No matter what your opinion of Senator Feinstein, she has to be given a lot of respect for her endurance as a politician.  I think she was gifted.

I want to tell the story of how I happened to meet her, just as her political career began to blossom.

I'd been a pseudo hippy carpenter in Oakland, California for the first three years out of college (1967), but I eventually moved to San Francisco and got a job working for Mission Coalition Organization.  MCO was a coalition of 53 organizations from the Mission.  Labor unions, churches, business groups, Latino non-profits, etc.  I was the staff person for the Planning Committee and for Public Works.

In 1971, we got involved in an attempt to limit where high rise buildings could be built.  A business person, Alvin Duskin, led a grassroots effort to put the issue on the ballot.  I collected signatures on a few weekends and eventually helped get MCO involved. 

I was learning how effective organizing could be and the height limits issue was a perfect issue to organize around.  Saul Alinsky, who was an inspiration for MCO, said an issue had to be immediate, specific, and realizable to be useful for organizing.  I thought this one was, and that turned out to be true.

After bringing the issue to the MCO Planning Committee, I got permission to try to bring in other neighborhood organizations who shared our concern.  I spent two weeks on the phone and meeting people in person.  One of the people I reached was Diane Feinstein.  She was the president of the Pacific Heights neighborhood organization.  She was immediately helpful and articulate, so I suggested that we hold a city wide meeting of representatives from neighborhood organizations and that she act as the temporary chair.  She agreed.

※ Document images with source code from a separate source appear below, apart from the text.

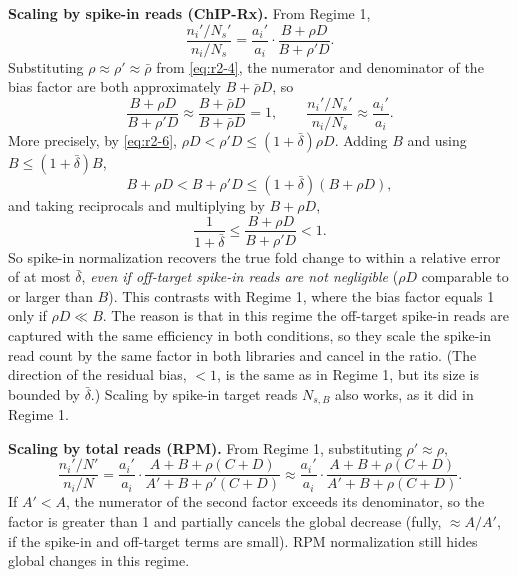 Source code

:\textbf{Scaling by spike-in reads (ChIP-Rx).} From Regime 1,
$$
\frac{n_i'/N_s'}{n_i/N_s}
=\frac{a_i'}{a_i}\cdot\frac{B+\rho D}{B+\rho' D}.
$$
Substituting $\rho\approx\rho'\approx\bar\rho$ from \eqref{eq:r2-4}, the
numerator and denominator of the bias factor are both approximately
$B+\bar\rho D$, so
$$
\frac{B+\rho D}{B+\rho' D}\approx\frac{B+\bar\rho D}{B+\bar\rho D}=1,
\qquad
\frac{n_i'/N_s'}{n_i/N_s}\approx\frac{a_i'}{a_i}.
$$
More precisely, by \eqref{eq:r2-6}, $\rho D<\rho' D\le(1+\bar\delta)\rho D$.
Adding $B$ and using $B\le(1+\bar\delta)B$,
$$
B+\rho D<B+\rho' D\le(1+\bar\delta)(B+\rho D),
$$
and taking reciprocals and multiplying by $B+\rho D$,
$$
\frac{1}{1+\bar\delta}\le\frac{B+\rho D}{B+\rho' D}<1.
$$
So spike-in normalization recovers the true fold change to within a
relative error of at most $\bar\delta$, \emph{even if off-target spike-in
reads are not negligible} ($\rho D$ comparable to or larger than $B$).
This contrasts with Regime 1, where the bias factor equals 1 only if
$\rho D\ll B$. The reason is that in this regime the off-target spike-in
reads are captured with the same efficiency in both conditions, so they
scale the spike-in read count by the same factor in both libraries and
cancel in the ratio. (The direction of the residual bias, $<1$, is the
same as in Regime 1, but its size is bounded by $\bar\delta$.) Scaling by
spike-in target reads $N_{s,B}$ also works, as it did in Regime 1.

\textbf{Scaling by total reads (RPM).} From Regime 1, substituting
$\rho'\approx\rho$,
$$
\frac{n_i'/N'}{n_i/N}
=\frac{a_i'}{a_i}\cdot\frac{A+B+\rho(C+D)}{A'+B+\rho'(C+D)}
\approx\frac{a_i'}{a_i}\cdot\frac{A+B+\rho(C+D)}{A'+B+\rho(C+D)}.
$$
If $A'<A$, the numerator of the second factor exceeds its denominator, so
the factor is greater than 1 and partially cancels the global decrease
(fully, $\approx A/A'$, if the spike-in and off-target terms are small).
RPM normalization still hides global changes in this regime.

We held the meeting on the top floor of her house, in a big room, probably an attic.  She was brilliant.  She listened well and steered the meeting skillfully.  I was really proud of her work.  Many years later, I discovered that, at the time, she was a newly elected member of the San Francisco Board of Supervisors.  Apparently, I hadn't discovered her.

The city took the subsequent community feedback seriously enough that they did a thorough analysis and proposed limits that are the basis of what they are today.

So thank you, Senator Feinstein.  Well done.